━━ Supplied data

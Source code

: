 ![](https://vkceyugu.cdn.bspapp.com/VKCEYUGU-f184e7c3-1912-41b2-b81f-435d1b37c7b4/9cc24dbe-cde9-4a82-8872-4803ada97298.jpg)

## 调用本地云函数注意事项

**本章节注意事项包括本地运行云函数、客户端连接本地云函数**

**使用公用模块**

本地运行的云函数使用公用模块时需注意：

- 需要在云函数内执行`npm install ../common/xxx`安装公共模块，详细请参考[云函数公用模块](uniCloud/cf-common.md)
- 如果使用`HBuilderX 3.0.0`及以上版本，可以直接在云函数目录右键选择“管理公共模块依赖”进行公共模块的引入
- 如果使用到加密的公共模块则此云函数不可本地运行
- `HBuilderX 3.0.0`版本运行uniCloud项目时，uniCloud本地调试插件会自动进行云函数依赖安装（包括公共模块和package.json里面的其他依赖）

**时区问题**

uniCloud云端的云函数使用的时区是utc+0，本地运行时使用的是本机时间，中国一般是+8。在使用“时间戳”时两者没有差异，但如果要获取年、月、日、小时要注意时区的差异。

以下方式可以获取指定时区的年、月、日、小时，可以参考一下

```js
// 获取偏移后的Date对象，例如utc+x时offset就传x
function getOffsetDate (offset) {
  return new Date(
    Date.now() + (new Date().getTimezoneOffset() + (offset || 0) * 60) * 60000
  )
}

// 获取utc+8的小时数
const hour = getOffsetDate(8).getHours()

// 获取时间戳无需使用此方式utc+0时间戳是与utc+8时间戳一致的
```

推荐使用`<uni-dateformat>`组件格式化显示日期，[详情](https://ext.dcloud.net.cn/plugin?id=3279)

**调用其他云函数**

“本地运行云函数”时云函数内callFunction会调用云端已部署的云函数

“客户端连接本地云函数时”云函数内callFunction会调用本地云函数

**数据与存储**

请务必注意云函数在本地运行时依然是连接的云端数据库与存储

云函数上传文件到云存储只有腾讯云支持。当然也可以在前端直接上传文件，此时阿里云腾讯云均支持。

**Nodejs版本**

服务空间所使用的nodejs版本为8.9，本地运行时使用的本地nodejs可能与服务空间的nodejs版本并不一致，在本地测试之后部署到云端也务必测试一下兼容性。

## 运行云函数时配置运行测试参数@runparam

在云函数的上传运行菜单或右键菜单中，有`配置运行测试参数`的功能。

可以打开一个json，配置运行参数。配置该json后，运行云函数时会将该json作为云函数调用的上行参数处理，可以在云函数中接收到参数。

━━━━

→ **What is needed**:
Go through the listing above and copy each line that contains "HBuilderX".

→ **Answer for this exercise**:
- 如果使用`HBuilderX 3.0.0`及以上版本，可以直接在云函数目录右键选择“管理公共模块依赖”进行公共模块的引入
- `HBuilderX 3.0.0`版本运行uniCloud项目时，uniCloud本地调试插件会自动进行云函数依赖安装（包括公共模块和package.json里面的其他依赖）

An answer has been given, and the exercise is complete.